- Aim of the exercise -
Every entry below should be reproduced exactly; no picture is to be included.

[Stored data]
────────────────────────────────────────

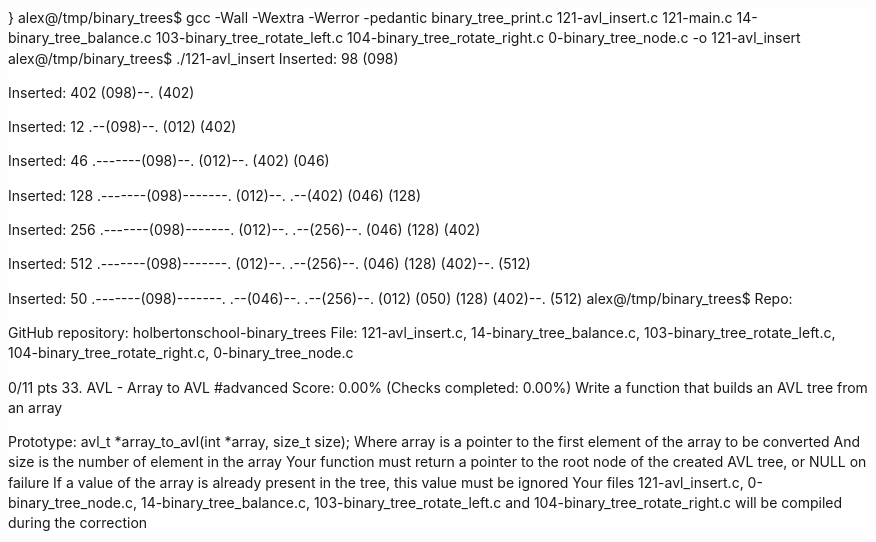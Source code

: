   }
  alex@/tmp/binary_trees$ gcc -Wall -Wextra -Werror -pedantic binary_tree_print.c 121-avl_insert.c 121-main.c 14-binary_tree_balance.c 103-binary_tree_rotate_left.c 104-binary_tree_rotate_right.c 0-binary_tree_node.c -o 121-avl_insert
  alex@/tmp/binary_trees$ ./121-avl_insert
  Inserted: 98
  (098)

Inserted: 402
(098)--.
(402)

Inserted: 12
.--(098)--.
(012) (402)

Inserted: 46
.-------(098)--.
(012)--. (402)
(046)

Inserted: 128
.-------(098)-------.
(012)--. .--(402)
(046) (128)

Inserted: 256
.-------(098)-------.
(012)--. .--(256)--.
(046) (128) (402)

Inserted: 512
.-------(098)-------.
(012)--. .--(256)--.
(046) (128) (402)--.
(512)

Inserted: 50
.-------(098)-------.
.--(046)--. .--(256)--.
(012) (050) (128) (402)--.
(512)
alex@/tmp/binary_trees$
Repo:

GitHub repository: holbertonschool-binary_trees
File: 121-avl_insert.c, 14-binary_tree_balance.c, 103-binary_tree_rotate_left.c, 104-binary_tree_rotate_right.c, 0-binary_tree_node.c

0/11 pts 33. AVL - Array to AVL
#advanced
Score: 0.00% (Checks completed: 0.00%)
Write a function that builds an AVL tree from an array

Prototype: avl_t *array_to_avl(int *array, size_t size);
Where array is a pointer to the first element of the array to be converted
And size is the number of element in the array
Your function must return a pointer to the root node of the created AVL tree, or NULL on failure
If a value of the array is already present in the tree, this value must be ignored
Your files 121-avl_insert.c, 0-binary_tree_node.c, 14-binary_tree_balance.c, 103-binary_tree_rotate_left.c and 104-binary_tree_rotate_right.c will be compiled during the correction
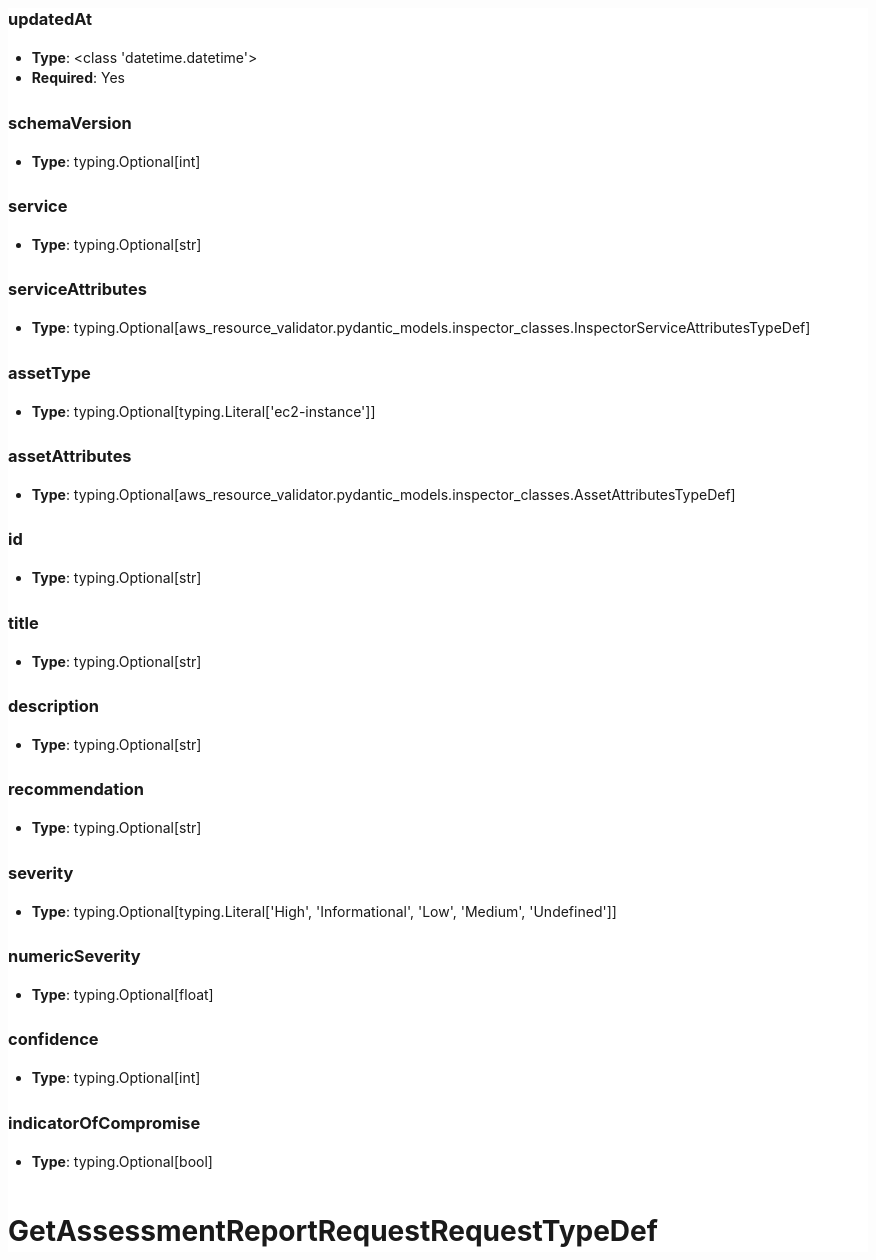 ### updatedAt
- **Type**: <class 'datetime.datetime'>
- **Required**: Yes

### schemaVersion
- **Type**: typing.Optional[int]

### service
- **Type**: typing.Optional[str]

### serviceAttributes
- **Type**: typing.Optional[aws_resource_validator.pydantic_models.inspector_classes.InspectorServiceAttributesTypeDef]

### assetType
- **Type**: typing.Optional[typing.Literal['ec2-instance']]

### assetAttributes
- **Type**: typing.Optional[aws_resource_validator.pydantic_models.inspector_classes.AssetAttributesTypeDef]

### id
- **Type**: typing.Optional[str]

### title
- **Type**: typing.Optional[str]

### description
- **Type**: typing.Optional[str]

### recommendation
- **Type**: typing.Optional[str]

### severity
- **Type**: typing.Optional[typing.Literal['High', 'Informational', 'Low', 'Medium', 'Undefined']]

### numericSeverity
- **Type**: typing.Optional[float]

### confidence
- **Type**: typing.Optional[int]

### indicatorOfCompromise
- **Type**: typing.Optional[bool]


# GetAssessmentReportRequestRequestTypeDef
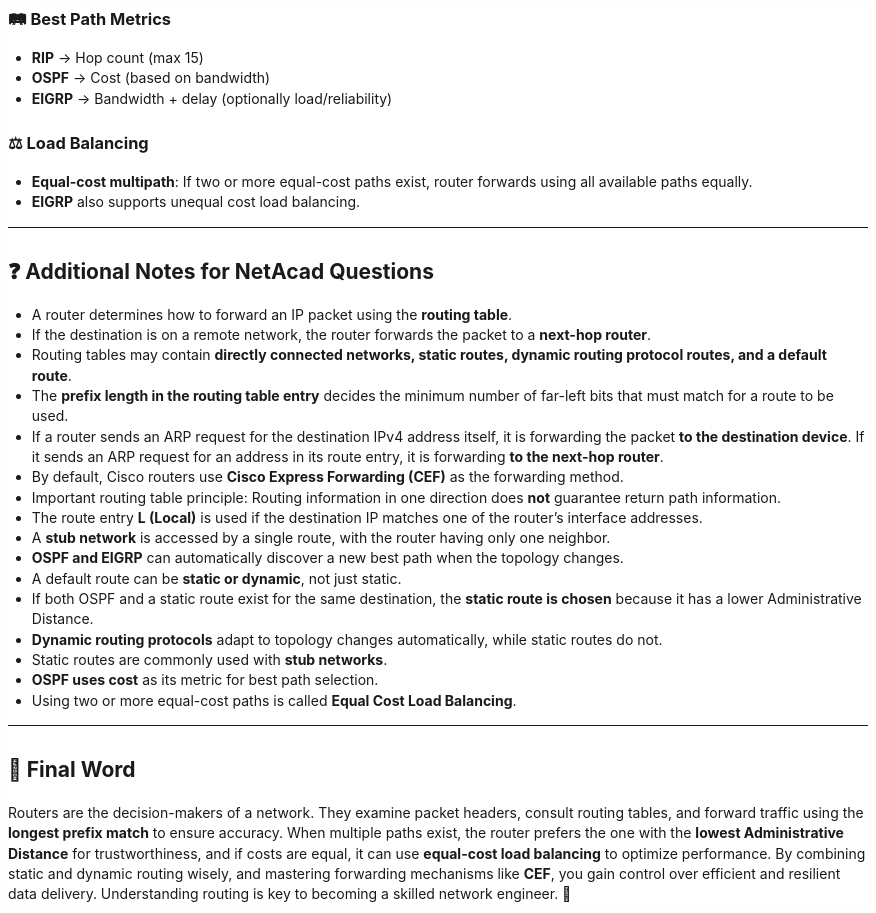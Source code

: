 ### 🛤️ Best Path Metrics

* **RIP** → Hop count (max 15)
* **OSPF** → Cost (based on bandwidth)
* **EIGRP** → Bandwidth + delay (optionally load/reliability)

### ⚖️ Load Balancing

* **Equal-cost multipath**: If two or more equal-cost paths exist, router forwards using all available paths equally.
* **EIGRP** also supports unequal cost load balancing.

---

## ❓ Additional Notes for NetAcad Questions

* A router determines how to forward an IP packet using the **routing table**.
* If the destination is on a remote network, the router forwards the packet to a **next-hop router**.
* Routing tables may contain **directly connected networks, static routes, dynamic routing protocol routes, and a default route**.
* The **prefix length in the routing table entry** decides the minimum number of far-left bits that must match for a route to be used.
* If a router sends an ARP request for the destination IPv4 address itself, it is forwarding the packet **to the destination device**. If it sends an ARP request for an address in its route entry, it is forwarding **to the next-hop router**.
* By default, Cisco routers use **Cisco Express Forwarding (CEF)** as the forwarding method.
* Important routing table principle: Routing information in one direction does **not** guarantee return path information.
* The route entry **L (Local)** is used if the destination IP matches one of the router’s interface addresses.
* A **stub network** is accessed by a single route, with the router having only one neighbor.
* **OSPF and EIGRP** can automatically discover a new best path when the topology changes.
* A default route can be **static or dynamic**, not just static.
* If both OSPF and a static route exist for the same destination, the **static route is chosen** because it has a lower Administrative Distance.
* **Dynamic routing protocols** adapt to topology changes automatically, while static routes do not.
* Static routes are commonly used with **stub networks**.
* **OSPF uses cost** as its metric for best path selection.
* Using two or more equal-cost paths is called **Equal Cost Load Balancing**.

---

## 📝 Final Word

Routers are the decision-makers of a network. They examine packet headers, consult routing tables, and forward traffic using the **longest prefix match** to ensure accuracy. When multiple paths exist, the router prefers the one with the **lowest Administrative Distance** for trustworthiness, and if costs are equal, it can use **equal-cost load balancing** to optimize performance. By combining static and dynamic routing wisely, and mastering forwarding mechanisms like **CEF**, you gain control over efficient and resilient data delivery. Understanding routing is key to becoming a skilled network engineer. 🚀
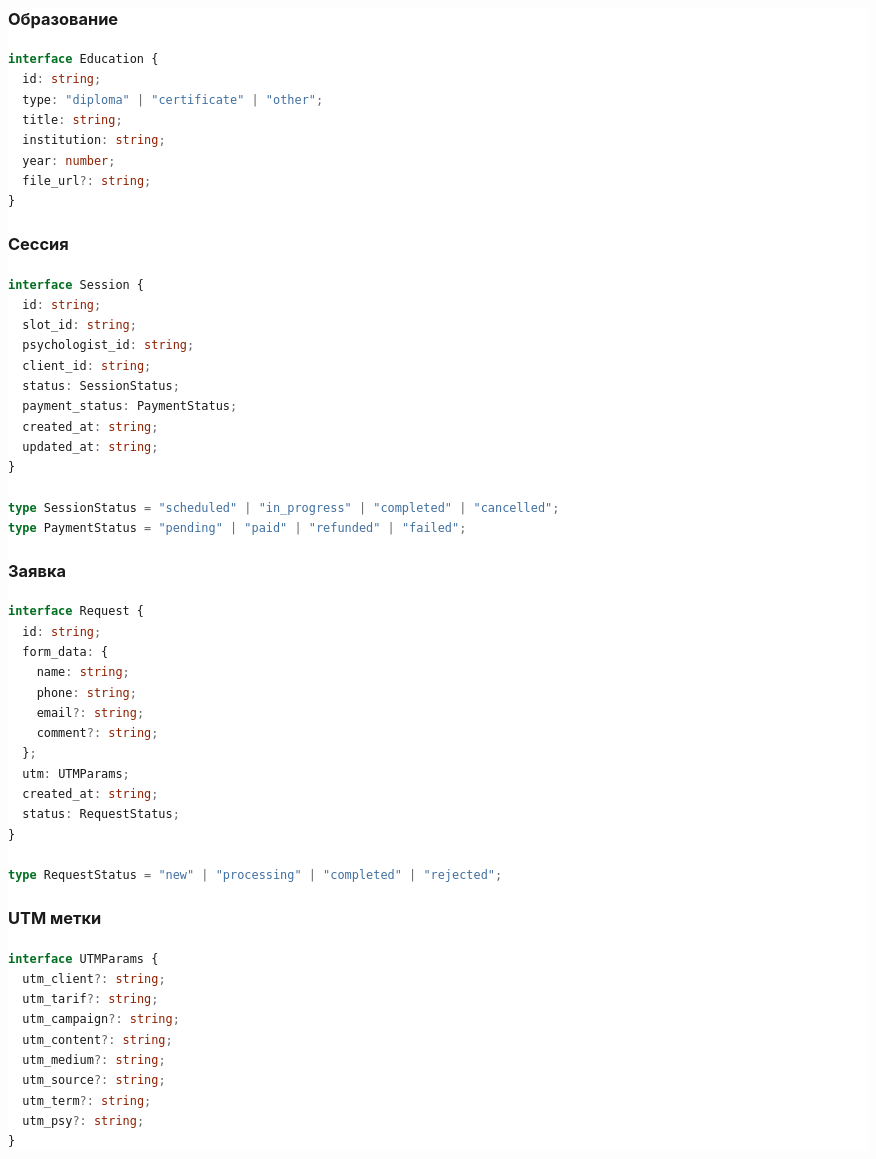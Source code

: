 ### Образование
```typescript
interface Education {
  id: string;
  type: "diploma" | "certificate" | "other";
  title: string;
  institution: string;
  year: number;
  file_url?: string;
}
```

### Сессия
```typescript
interface Session {
  id: string;
  slot_id: string;
  psychologist_id: string;
  client_id: string;
  status: SessionStatus;
  payment_status: PaymentStatus;
  created_at: string;
  updated_at: string;
}

type SessionStatus = "scheduled" | "in_progress" | "completed" | "cancelled";
type PaymentStatus = "pending" | "paid" | "refunded" | "failed";
```

### Заявка
```typescript
interface Request {
  id: string;
  form_data: {
    name: string;
    phone: string;
    email?: string;
    comment?: string;
  };
  utm: UTMParams;
  created_at: string;
  status: RequestStatus;
}

type RequestStatus = "new" | "processing" | "completed" | "rejected";
```

### UTM метки
```typescript
interface UTMParams {
  utm_client?: string;
  utm_tarif?: string;
  utm_campaign?: string;
  utm_content?: string;
  utm_medium?: string;
  utm_source?: string;
  utm_term?: string;
  utm_psy?: string;
}
```
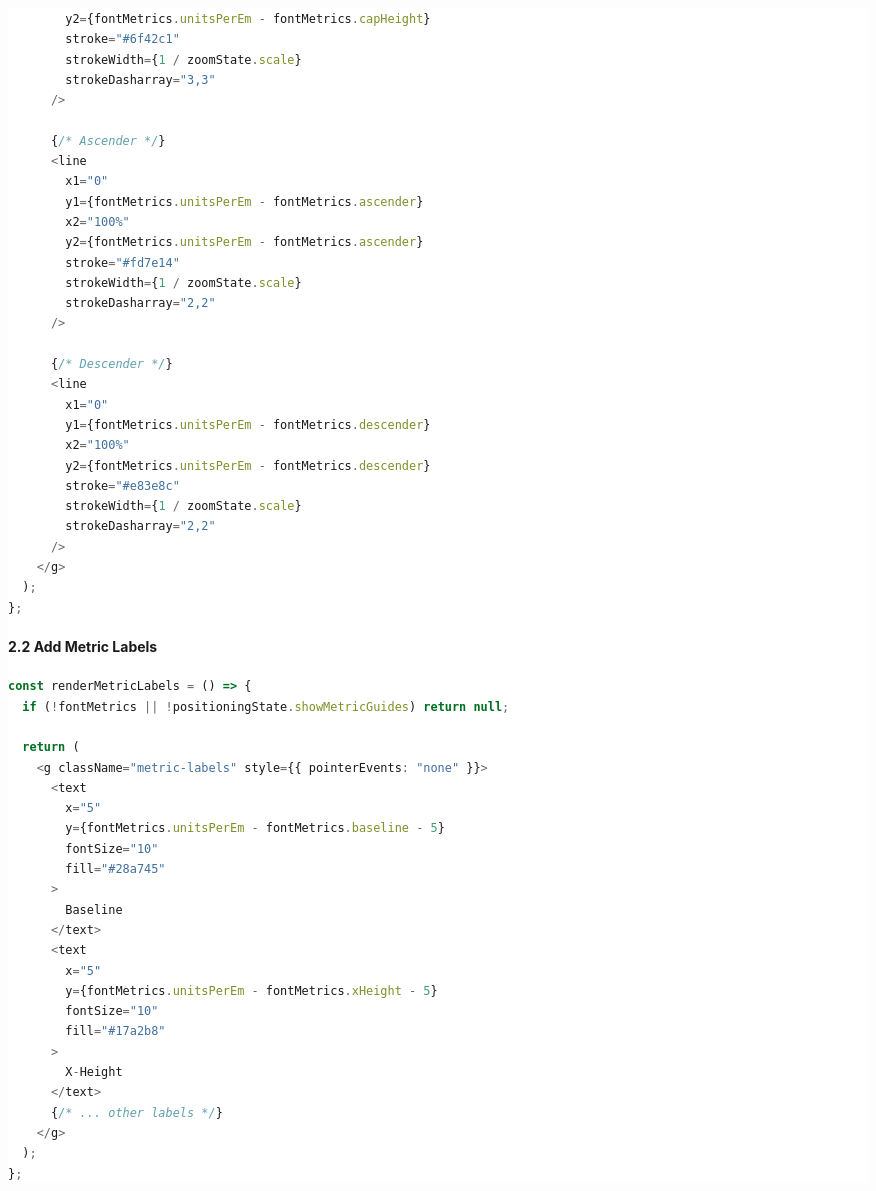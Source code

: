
 ```typescript
        y2={fontMetrics.unitsPerEm - fontMetrics.capHeight}
        stroke="#6f42c1"
        strokeWidth={1 / zoomState.scale}
        strokeDasharray="3,3"
      />

      {/* Ascender */}
      <line
        x1="0"
        y1={fontMetrics.unitsPerEm - fontMetrics.ascender}
        x2="100%"
        y2={fontMetrics.unitsPerEm - fontMetrics.ascender}
        stroke="#fd7e14"
        strokeWidth={1 / zoomState.scale}
        strokeDasharray="2,2"
      />

      {/* Descender */}
      <line
        x1="0"
        y1={fontMetrics.unitsPerEm - fontMetrics.descender}
        x2="100%"
        y2={fontMetrics.unitsPerEm - fontMetrics.descender}
        stroke="#e83e8c"
        strokeWidth={1 / zoomState.scale}
        strokeDasharray="2,2"
      />
    </g>
  );
};
```

#### 2.2 Add Metric Labels

```typescript
const renderMetricLabels = () => {
  if (!fontMetrics || !positioningState.showMetricGuides) return null;

  return (
    <g className="metric-labels" style={{ pointerEvents: "none" }}>
      <text
        x="5"
        y={fontMetrics.unitsPerEm - fontMetrics.baseline - 5}
        fontSize="10"
        fill="#28a745"
      >
        Baseline
      </text>
      <text
        x="5"
        y={fontMetrics.unitsPerEm - fontMetrics.xHeight - 5}
        fontSize="10"
        fill="#17a2b8"
      >
        X-Height
      </text>
      {/* ... other labels */}
    </g>
  );
};
```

────────────────────────────────────────

- Output below -
Source code

:   }
  alex@/tmp/binary_trees$ gcc -Wall -Wextra -Werror -pedantic binary_tree_print.c 121-avl_insert.c 121-main.c 14-binary_tree_balance.c 103-binary_tree_rotate_left.c 104-binary_tree_rotate_right.c 0-binary_tree_node.c -o 121-avl_insert
  alex@/tmp/binary_trees$ ./121-avl_insert
  Inserted: 98
  (098)

Inserted: 402
(098)--.
(402)

Inserted: 12
.--(098)--.
(012) (402)

Inserted: 46
.-------(098)--.
(012)--. (402)
(046)

Inserted: 128
.-------(098)-------.
(012)--. .--(402)
(046) (128)

Inserted: 256
.-------(098)-------.
(012)--. .--(256)--.
(046) (128) (402)

Inserted: 512
.-------(098)-------.
(012)--. .--(256)--.
(046) (128) (402)--.
(512)

Inserted: 50
.-------(098)-------.
.--(046)--. .--(256)--.
(012) (050) (128) (402)--.
(512)
alex@/tmp/binary_trees$
Repo:

GitHub repository: holbertonschool-binary_trees
File: 121-avl_insert.c, 14-binary_tree_balance.c, 103-binary_tree_rotate_left.c, 104-binary_tree_rotate_right.c, 0-binary_tree_node.c

0/11 pts 33. AVL - Array to AVL
#advanced
Score: 0.00% (Checks completed: 0.00%)
Write a function that builds an AVL tree from an array

Prototype: avl_t *array_to_avl(int *array, size_t size);
Where array is a pointer to the first element of the array to be converted
And size is the number of element in the array
Your function must return a pointer to the root node of the created AVL tree, or NULL on failure
If a value of the array is already present in the tree, this value must be ignored
Your files 121-avl_insert.c, 0-binary_tree_node.c, 14-binary_tree_balance.c, 103-binary_tree_rotate_left.c and 104-binary_tree_rotate_right.c will be compiled during the correction
 ### updatedAt
- **Type**: <class 'datetime.datetime'>
- **Required**: Yes

### schemaVersion
- **Type**: typing.Optional[int]

### service
- **Type**: typing.Optional[str]

### serviceAttributes
- **Type**: typing.Optional[aws_resource_validator.pydantic_models.inspector_classes.InspectorServiceAttributesTypeDef]

### assetType
- **Type**: typing.Optional[typing.Literal['ec2-instance']]

### assetAttributes
- **Type**: typing.Optional[aws_resource_validator.pydantic_models.inspector_classes.AssetAttributesTypeDef]

### id
- **Type**: typing.Optional[str]

### title
- **Type**: typing.Optional[str]

### description
- **Type**: typing.Optional[str]

### recommendation
- **Type**: typing.Optional[str]

### severity
- **Type**: typing.Optional[typing.Literal['High', 'Informational', 'Low', 'Medium', 'Undefined']]

### numericSeverity
- **Type**: typing.Optional[float]

### confidence
- **Type**: typing.Optional[int]

### indicatorOfCompromise
- **Type**: typing.Optional[bool]


# GetAssessmentReportRequestRequestTypeDef
Source code

: ### 🛤️ Best Path Metrics

* **RIP** → Hop count (max 15)
* **OSPF** → Cost (based on bandwidth)
* **EIGRP** → Bandwidth + delay (optionally load/reliability)

### ⚖️ Load Balancing

* **Equal-cost multipath**: If two or more equal-cost paths exist, router forwards using all available paths equally.
* **EIGRP** also supports unequal cost load balancing.

---

## ❓ Additional Notes for NetAcad Questions

* A router determines how to forward an IP packet using the **routing table**.
* If the destination is on a remote network, the router forwards the packet to a **next-hop router**.
* Routing tables may contain **directly connected networks, static routes, dynamic routing protocol routes, and a default route**.
* The **prefix length in the routing table entry** decides the minimum number of far-left bits that must match for a route to be used.
* If a router sends an ARP request for the destination IPv4 address itself, it is forwarding the packet **to the destination device**. If it sends an ARP request for an address in its route entry, it is forwarding **to the next-hop router**.
* By default, Cisco routers use **Cisco Express Forwarding (CEF)** as the forwarding method.
* Important routing table principle: Routing information in one direction does **not** guarantee return path information.
* The route entry **L (Local)** is used if the destination IP matches one of the router’s interface addresses.
* A **stub network** is accessed by a single route, with the router having only one neighbor.
* **OSPF and EIGRP** can automatically discover a new best path when the topology changes.
* A default route can be **static or dynamic**, not just static.
* If both OSPF and a static route exist for the same destination, the **static route is chosen** because it has a lower Administrative Distance.
* **Dynamic routing protocols** adapt to topology changes automatically, while static routes do not.
* Static routes are commonly used with **stub networks**.
* **OSPF uses cost** as its metric for best path selection.
* Using two or more equal-cost paths is called **Equal Cost Load Balancing**.

---

## 📝 Final Word

Routers are the decision-makers of a network. They examine packet headers, consult routing tables, and forward traffic using the **longest prefix match** to ensure accuracy. When multiple paths exist, the router prefers the one with the **lowest Administrative Distance** for trustworthiness, and if costs are equal, it can use **equal-cost load balancing** to optimize performance. By combining static and dynamic routing wisely, and mastering forwarding mechanisms like **CEF**, you gain control over efficient and resilient data delivery. Understanding routing is key to becoming a skilled network engineer. 🚀
Source code

: ### Образование
```typescript
interface Education {
  id: string;
  type: "diploma" | "certificate" | "other";
  title: string;
  institution: string;
  year: number;
  file_url?: string;
}
```

### Сессия
```typescript
interface Session {
  id: string;
  slot_id: string;
  psychologist_id: string;
  client_id: string;
  status: SessionStatus;
  payment_status: PaymentStatus;
  created_at: string;
  updated_at: string;
}

type SessionStatus = "scheduled" | "in_progress" | "completed" | "cancelled";
type PaymentStatus = "pending" | "paid" | "refunded" | "failed";
```

### Заявка
```typescript
interface Request {
  id: string;
  form_data: {
    name: string;
    phone: string;
    email?: string;
    comment?: string;
  };
  utm: UTMParams;
  created_at: string;
  status: RequestStatus;
}

type RequestStatus = "new" | "processing" | "completed" | "rejected";
```

### UTM метки
```typescript
interface UTMParams {
  utm_client?: string;
  utm_tarif?: string;
  utm_campaign?: string;
  utm_content?: string;
  utm_medium?: string;
  utm_source?: string;
  utm_term?: string;
  utm_psy?: string;
}
```
Source code

:
 ```typescript
        y2={fontMetrics.unitsPerEm - fontMetrics.capHeight}
        stroke="#6f42c1"
        strokeWidth={1 / zoomState.scale}
        strokeDasharray="3,3"
      />

      {/* Ascender */}
      <line
        x1="0"
        y1={fontMetrics.unitsPerEm - fontMetrics.ascender}
        x2="100%"
        y2={fontMetrics.unitsPerEm - fontMetrics.ascender}
        stroke="#fd7e14"
        strokeWidth={1 / zoomState.scale}
        strokeDasharray="2,2"
      />

      {/* Descender */}
      <line
        x1="0"
        y1={fontMetrics.unitsPerEm - fontMetrics.descender}
        x2="100%"
        y2={fontMetrics.unitsPerEm - fontMetrics.descender}
        stroke="#e83e8c"
        strokeWidth={1 / zoomState.scale}
        strokeDasharray="2,2"
      />
    </g>
  );
};
```

#### 2.2 Add Metric Labels

```typescript
const renderMetricLabels = () => {
  if (!fontMetrics || !positioningState.showMetricGuides) return null;

  return (
    <g className="metric-labels" style={{ pointerEvents: "none" }}>
      <text
        x="5"
        y={fontMetrics.unitsPerEm - fontMetrics.baseline - 5}
        fontSize="10"
        fill="#28a745"
      >
        Baseline
      </text>
      <text
        x="5"
        y={fontMetrics.unitsPerEm - fontMetrics.xHeight - 5}
        fontSize="10"
        fill="#17a2b8"
      >
        X-Height
      </text>
      {/* ... other labels */}
    </g>
  );
};
```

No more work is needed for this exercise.